Свинья у чимбу – символ ценности, деньги, капитал, сбережения. Многочисленные свиные челюсти костным ожерельем украшают частокол вокруг деревни каждого клана, свидетельствуя о достатке ее обитателей. Свинья – ценнейший «обменный товар». Человек откармливает свинью не столько ради своего пропитания, сколько для обмена с прочими кланами, создавая таким образом отношения взаимной выгоды или просто симпатии. Свинью закалывают или, лучше сказать, приносят в жертву лишь в связи с торжественными событиями: по случаю рождения ребенка, посвящения, свадьбы, смерти. Убитую свинью, естественно, съедают, что составляет дополнительный аспект ее ценности. Кроме того, поджаренное на костре свиное мясо обладает магической способностью вселять в души людей стремление к миру.

«Именно в этих краях, – рассказывает падре Мантовани, – снимался фильм „Проклятая жизнь“, где есть такие кадры: женщина кормит грудью одновременно ребенка и поросенка. Но это неправда. Подобного обычая здесь не существует. Деятели от кино сознательно исказили действительность, чтобы придать картине сенсационность. Над несчастной женщиной, которую киношники заставили это сделать, так насмехался потом весь ее клан, что бедняга чуть не наложила на себя руки».

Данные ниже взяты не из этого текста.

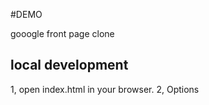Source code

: #DEMO

gooogle front page clone

## local development

1, open index.html in your browser.
2, Options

Кстати, о сенсационном. Я спросил у падре Мантовани, что ему известно о наводящих ужас знаменитых «головорезах» Новой Гвинеи. Тот ответил, что если здесь и режут головы, то лишь в наказание за определенные преступления. Так, недавно одна девушка отрезала голову юноше, поскольку сочла, что тот ее оскорбил.

Прошу рассказать мне о «Карго-культе», то есть культе самолета, и падре Мантовани объясняет: во время последней войны на побережье Новой Гвинеи приземлялись военные грузовые самолеты со всевозможным добром, которое белые люди или желтые, из Японии, бесплатно раздавали аборигенам, чтобы держать их в повиновении. Аборигены же, простой и практичный народ, стали чуть ли не поклоняться этим большим птицам, спускавшимся на их землю и приносившим с собой «манну небесную».

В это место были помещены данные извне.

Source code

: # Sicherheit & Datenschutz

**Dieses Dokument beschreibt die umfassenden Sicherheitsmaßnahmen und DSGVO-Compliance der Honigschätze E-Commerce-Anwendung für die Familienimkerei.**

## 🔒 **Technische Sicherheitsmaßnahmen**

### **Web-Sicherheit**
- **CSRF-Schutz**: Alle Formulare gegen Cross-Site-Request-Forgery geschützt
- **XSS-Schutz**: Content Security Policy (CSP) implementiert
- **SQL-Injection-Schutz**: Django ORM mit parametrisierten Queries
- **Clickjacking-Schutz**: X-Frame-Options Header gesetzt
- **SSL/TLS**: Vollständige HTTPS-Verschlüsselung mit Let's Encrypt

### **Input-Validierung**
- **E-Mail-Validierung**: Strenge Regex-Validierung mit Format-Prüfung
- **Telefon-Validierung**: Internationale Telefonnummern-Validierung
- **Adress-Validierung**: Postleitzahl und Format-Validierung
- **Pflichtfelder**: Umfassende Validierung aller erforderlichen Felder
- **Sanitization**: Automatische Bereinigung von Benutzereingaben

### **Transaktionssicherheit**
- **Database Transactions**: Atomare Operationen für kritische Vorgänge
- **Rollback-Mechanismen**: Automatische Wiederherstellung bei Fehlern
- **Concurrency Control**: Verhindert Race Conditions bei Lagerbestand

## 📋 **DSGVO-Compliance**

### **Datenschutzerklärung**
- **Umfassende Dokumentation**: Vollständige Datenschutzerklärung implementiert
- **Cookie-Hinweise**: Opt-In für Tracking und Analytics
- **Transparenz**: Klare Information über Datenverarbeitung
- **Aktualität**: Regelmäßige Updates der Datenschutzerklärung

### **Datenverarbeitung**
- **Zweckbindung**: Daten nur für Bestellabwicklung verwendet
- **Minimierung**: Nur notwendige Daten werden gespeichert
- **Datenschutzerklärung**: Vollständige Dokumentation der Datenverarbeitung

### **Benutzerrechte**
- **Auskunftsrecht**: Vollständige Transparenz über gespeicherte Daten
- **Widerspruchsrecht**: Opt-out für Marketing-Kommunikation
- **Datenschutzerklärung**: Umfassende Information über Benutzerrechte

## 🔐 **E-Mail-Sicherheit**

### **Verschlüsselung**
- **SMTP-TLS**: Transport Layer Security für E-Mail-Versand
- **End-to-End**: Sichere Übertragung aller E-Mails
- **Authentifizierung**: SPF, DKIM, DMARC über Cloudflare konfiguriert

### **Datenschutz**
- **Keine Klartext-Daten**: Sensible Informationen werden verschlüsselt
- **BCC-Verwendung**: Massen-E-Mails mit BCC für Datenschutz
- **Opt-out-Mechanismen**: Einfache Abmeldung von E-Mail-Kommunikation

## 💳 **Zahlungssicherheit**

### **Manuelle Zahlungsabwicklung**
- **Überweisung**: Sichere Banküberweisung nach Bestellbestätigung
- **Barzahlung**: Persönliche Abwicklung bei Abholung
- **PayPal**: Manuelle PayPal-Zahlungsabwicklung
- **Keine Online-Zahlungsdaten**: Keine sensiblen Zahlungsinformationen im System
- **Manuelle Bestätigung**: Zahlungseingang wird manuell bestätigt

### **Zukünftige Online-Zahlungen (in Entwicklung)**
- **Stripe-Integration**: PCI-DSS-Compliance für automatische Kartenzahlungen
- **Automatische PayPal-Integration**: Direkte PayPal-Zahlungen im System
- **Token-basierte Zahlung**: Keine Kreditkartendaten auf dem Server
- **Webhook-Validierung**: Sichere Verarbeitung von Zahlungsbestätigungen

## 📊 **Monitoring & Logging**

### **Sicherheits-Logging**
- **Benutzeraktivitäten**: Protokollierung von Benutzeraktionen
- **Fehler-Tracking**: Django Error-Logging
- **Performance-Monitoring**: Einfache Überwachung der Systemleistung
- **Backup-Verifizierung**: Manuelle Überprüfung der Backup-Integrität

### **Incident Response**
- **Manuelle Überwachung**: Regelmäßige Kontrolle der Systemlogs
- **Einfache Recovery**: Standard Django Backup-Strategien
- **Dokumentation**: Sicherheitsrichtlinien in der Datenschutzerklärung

Я тоже раздаю бесконечные подарки, чтобы заручиться дружбой аборигенов, и, видимо, есть риск, что вскоре здесь, на тропинках с моими следами, возникнет какой-нибудь особый «Маури-культ».

Раз в четыре года, то есть по истечении срока, необходимого для выращивания нового поколения свиней, все кланы чимбу собираются на великий праздник «канта-канта», который подчас длится до двух месяцев и в течение которого закалывают тысячи свиней. Именно во время «канта-канта» происходит посвящение юношей.

Это впечатляющий обряд. Юноша обходит одну за другой хижины, где живут девушки, распевая песнь любви, до тех пор, пока какая-нибудь из них не ответит ему. После того как девушка позволила выбрать себя, молодой человек просит у своего отца разрешения переговорить с ее отцом. Если двум кланам не удается достичь договоренности, юноше приходится искать другую невесту. Если же договоренность достигнута, то клан жениха обязан заплатить крупный выкуп клану невесты. Выкуп свидетельствует об уважении к женщине и о ее важной роли. Клан, теряющий девушку, получает взамен богатство, стоимость которого соответствует восьмистам рабочим дням, что у чимбу выражается в большом количестве перьев райских птиц, ракушек, топоров, а с недавнего времени – и в австралийских долларах.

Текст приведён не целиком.